Anasayfa

Türkiye hızla yaşlanıyor

Türkiye Güney Kore'den sonra en hızlı yaşlanan ikinci ülke. Yaşam beklentisi erkeklerde 71, kadınlarda ise 76 yaşına çıktı. 2023'te ise nüfusun yüzde 10.2'si yaşlı olacak. Ancak Türkiye bu 'gri tsunamiye' hazır değil.

Haber Giriş : 2016-10-01T07:55, Son Güncelleme 2018-03-27T00:42

Son 50 yılda yaşam süresi ortalama 20 yıl uzadı. Dünya Sağlık Örgütü raporuna göre, 2000 yılında 60 yaş ve üstünün sayısı 600 milyon iken, 2025'te 1.2 milyara, 2050'de ise 2 milyara çıkacak. Dünya bu yaşlı topluluğa "silver tsunami" yani gri tsunami diyor.

Konuyla ilgili görüşüne başvurduğumuz, yaşlılarla ilgili araştırma ve yayın yapan, Akdeniz Üniversitesi Gerontoloji Bölümü'nden Prof. Dr. İsmail Tufan, "Türkiye'nin genç bir nüfusa sahip olduğu düşüncesi masaldan ibaret. Biz belki yeryüzünün en genç emeklilerine, en genç potansiyel iş gücüne sahibiz ama Güney Kore'den sonra da en hızlı yaşlanan ikinci büyük toplumuz. Hiçbir kurum buna hazır değil" diye konuştu.

Türkiye'de yaşlıların bakımı için bir an önce sosyal bakım sigortası kurulması gerektiğini savunan Prof.

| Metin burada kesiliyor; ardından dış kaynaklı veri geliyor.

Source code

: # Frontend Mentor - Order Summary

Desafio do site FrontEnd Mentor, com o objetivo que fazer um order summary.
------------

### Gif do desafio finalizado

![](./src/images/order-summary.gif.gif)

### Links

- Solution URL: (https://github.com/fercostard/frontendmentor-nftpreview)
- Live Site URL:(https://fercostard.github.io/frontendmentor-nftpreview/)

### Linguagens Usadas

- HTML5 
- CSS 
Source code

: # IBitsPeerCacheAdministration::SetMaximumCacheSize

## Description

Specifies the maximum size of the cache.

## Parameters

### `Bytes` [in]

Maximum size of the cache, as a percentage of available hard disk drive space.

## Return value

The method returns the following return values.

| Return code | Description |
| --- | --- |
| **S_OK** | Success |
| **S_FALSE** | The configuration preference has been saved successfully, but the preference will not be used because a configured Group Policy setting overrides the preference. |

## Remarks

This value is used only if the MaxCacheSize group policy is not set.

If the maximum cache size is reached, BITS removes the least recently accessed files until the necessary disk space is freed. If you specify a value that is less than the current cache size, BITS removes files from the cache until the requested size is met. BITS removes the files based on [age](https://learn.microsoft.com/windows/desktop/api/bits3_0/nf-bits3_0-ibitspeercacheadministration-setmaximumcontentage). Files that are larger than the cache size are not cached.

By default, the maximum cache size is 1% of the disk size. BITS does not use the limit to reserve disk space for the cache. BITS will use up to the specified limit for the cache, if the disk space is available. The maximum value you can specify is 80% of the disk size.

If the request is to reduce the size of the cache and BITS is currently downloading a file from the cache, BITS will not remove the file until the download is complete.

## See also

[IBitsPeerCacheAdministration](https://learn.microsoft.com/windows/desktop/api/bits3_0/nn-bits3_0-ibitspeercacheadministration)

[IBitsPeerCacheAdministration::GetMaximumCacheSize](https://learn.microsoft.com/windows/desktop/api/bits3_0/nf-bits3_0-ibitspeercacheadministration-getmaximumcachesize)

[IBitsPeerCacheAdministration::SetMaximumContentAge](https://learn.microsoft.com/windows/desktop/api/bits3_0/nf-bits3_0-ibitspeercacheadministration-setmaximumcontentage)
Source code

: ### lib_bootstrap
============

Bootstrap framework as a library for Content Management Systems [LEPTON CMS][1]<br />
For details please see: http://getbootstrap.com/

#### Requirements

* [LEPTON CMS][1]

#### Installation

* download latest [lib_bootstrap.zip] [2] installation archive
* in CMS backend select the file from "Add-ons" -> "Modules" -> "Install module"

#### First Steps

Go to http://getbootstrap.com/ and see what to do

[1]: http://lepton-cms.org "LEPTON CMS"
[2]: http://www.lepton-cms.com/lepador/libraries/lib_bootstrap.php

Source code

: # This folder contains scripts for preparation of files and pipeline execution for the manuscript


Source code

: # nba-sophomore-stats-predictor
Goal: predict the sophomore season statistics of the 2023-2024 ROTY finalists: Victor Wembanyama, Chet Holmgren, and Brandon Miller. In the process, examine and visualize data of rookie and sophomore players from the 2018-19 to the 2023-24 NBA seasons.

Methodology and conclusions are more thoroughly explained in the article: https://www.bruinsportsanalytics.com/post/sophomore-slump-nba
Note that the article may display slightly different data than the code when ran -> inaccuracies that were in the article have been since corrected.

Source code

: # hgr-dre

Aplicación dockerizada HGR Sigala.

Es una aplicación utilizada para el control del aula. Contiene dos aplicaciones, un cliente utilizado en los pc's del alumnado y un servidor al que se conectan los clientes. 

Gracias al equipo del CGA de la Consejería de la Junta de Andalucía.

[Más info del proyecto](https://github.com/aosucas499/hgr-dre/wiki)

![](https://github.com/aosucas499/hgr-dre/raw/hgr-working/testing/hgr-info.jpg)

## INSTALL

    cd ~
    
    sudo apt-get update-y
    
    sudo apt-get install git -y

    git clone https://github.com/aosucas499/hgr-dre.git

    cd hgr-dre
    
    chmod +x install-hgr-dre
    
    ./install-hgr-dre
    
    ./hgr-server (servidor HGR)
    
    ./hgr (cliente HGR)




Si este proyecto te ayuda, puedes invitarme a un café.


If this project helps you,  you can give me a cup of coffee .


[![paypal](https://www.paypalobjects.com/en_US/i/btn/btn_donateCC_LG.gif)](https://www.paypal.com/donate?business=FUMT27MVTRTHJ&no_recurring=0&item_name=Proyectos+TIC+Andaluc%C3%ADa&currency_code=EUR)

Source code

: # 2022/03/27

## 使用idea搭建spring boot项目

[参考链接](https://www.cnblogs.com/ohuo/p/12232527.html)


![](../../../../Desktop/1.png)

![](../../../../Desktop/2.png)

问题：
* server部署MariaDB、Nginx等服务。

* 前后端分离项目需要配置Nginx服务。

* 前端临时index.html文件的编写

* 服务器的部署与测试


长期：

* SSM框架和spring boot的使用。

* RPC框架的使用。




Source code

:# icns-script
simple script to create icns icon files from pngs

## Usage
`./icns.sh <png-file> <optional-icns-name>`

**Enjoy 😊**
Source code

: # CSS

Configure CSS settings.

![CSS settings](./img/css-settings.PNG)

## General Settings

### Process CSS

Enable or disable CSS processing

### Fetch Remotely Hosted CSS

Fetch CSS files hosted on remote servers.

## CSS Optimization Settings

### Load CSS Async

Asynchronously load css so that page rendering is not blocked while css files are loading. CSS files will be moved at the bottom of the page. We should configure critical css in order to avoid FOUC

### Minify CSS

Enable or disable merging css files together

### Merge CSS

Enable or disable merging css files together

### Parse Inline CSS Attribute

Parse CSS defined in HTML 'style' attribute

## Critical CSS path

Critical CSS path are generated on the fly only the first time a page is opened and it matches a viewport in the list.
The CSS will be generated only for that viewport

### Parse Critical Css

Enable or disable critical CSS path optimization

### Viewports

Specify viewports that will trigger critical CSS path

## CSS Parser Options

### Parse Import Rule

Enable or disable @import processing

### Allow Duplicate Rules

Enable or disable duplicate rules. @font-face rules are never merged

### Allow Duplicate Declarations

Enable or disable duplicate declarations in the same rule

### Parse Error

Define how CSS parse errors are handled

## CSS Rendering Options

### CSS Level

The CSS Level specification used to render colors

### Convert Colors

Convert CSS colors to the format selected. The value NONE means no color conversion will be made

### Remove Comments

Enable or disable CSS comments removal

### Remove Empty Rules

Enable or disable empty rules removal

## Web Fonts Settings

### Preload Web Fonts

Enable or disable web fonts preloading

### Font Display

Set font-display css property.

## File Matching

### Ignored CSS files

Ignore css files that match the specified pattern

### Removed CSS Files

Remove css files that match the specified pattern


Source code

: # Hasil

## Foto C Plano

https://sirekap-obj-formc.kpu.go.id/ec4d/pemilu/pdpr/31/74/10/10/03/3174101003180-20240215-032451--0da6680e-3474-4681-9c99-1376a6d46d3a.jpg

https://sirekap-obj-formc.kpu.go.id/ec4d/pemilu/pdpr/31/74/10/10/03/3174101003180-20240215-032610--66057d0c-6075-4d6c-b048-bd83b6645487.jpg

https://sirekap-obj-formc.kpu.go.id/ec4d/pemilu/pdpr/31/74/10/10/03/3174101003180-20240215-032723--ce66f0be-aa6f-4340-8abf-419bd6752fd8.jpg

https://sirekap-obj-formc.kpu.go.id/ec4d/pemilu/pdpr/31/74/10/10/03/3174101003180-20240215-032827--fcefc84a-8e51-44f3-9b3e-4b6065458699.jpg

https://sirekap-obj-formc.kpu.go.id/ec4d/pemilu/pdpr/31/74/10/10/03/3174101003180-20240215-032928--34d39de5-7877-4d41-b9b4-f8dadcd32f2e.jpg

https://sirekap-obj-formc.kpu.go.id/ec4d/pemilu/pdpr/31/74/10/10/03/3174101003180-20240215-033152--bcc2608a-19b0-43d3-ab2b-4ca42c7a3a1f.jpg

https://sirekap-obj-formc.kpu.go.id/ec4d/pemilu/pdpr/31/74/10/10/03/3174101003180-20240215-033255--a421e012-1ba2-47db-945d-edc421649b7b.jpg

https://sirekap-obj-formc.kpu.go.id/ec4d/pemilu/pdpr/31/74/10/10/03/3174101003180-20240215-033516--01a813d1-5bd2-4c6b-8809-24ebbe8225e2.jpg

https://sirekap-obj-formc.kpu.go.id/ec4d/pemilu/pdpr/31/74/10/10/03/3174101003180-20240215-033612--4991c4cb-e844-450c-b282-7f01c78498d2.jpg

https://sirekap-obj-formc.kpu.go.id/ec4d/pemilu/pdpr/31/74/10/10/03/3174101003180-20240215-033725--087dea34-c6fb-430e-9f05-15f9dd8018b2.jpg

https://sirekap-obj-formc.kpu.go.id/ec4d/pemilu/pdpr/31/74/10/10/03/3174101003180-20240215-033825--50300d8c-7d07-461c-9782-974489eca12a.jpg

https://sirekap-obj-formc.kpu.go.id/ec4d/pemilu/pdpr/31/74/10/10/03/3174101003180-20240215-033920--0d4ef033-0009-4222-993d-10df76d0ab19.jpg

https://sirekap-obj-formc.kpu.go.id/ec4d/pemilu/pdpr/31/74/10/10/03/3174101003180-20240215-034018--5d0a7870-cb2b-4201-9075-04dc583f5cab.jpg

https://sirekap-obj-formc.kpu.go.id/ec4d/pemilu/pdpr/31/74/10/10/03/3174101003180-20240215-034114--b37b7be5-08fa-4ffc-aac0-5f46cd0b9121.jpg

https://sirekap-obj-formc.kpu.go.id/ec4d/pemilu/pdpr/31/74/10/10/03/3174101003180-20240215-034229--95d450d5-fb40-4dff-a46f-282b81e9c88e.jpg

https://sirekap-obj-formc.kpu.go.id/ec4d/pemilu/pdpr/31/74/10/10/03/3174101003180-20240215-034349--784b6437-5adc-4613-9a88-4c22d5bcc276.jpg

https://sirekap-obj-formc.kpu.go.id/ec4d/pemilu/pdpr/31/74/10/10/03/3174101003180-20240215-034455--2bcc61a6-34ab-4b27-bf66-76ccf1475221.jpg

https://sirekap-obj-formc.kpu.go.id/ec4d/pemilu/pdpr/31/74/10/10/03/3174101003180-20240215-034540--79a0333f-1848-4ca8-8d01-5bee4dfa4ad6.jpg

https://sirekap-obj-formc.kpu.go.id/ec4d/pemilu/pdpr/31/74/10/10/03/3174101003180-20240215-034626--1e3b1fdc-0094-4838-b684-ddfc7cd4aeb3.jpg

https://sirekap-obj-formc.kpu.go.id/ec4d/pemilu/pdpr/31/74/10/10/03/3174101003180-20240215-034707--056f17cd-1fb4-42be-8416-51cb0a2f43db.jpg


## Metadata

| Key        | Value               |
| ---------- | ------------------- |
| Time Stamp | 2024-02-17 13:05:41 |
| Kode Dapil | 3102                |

Dr. Tufan, "Yaklaşık 400 bin Alzheimer hastamız var. Bunların bakılabilmesi için zaman geçirilmeden sosyal bakım yasası ve sigortası yapılmalı. Bunun için yaklaşık 6 milyar dolarlık fon gerekiyor" dedi.

'EKONOMİSİ İLK 20'YE GİREN TÜRKİYE'NİN YAŞLI AYIBI'

Prof. Dr. Tufan, Türkiye'nin dünya ekonomisinde ilk 20 ülkeden biri olduğunu belirterek, "Bu yüzden kendimizi ABD, Almanya, Japonya gibi ülkelerle karşılaştırmalıyız. Bu ülkelerin hepsinde yaşlılar için öngörülen hizmetleri yerinde gördüm. Bunlarla karşılaştırınca Türkiye'nin yaşlılara hizmeti Bangladeş ile aynı. Çok gerideyiz. Bu çağda ülkelerin refah düzeyinin en önemli göstergelerinden biri de yaşlılarının genel ve özel ihtiyaçlarının ne ölçüde karşılandığıyla bağlantılı" dedi.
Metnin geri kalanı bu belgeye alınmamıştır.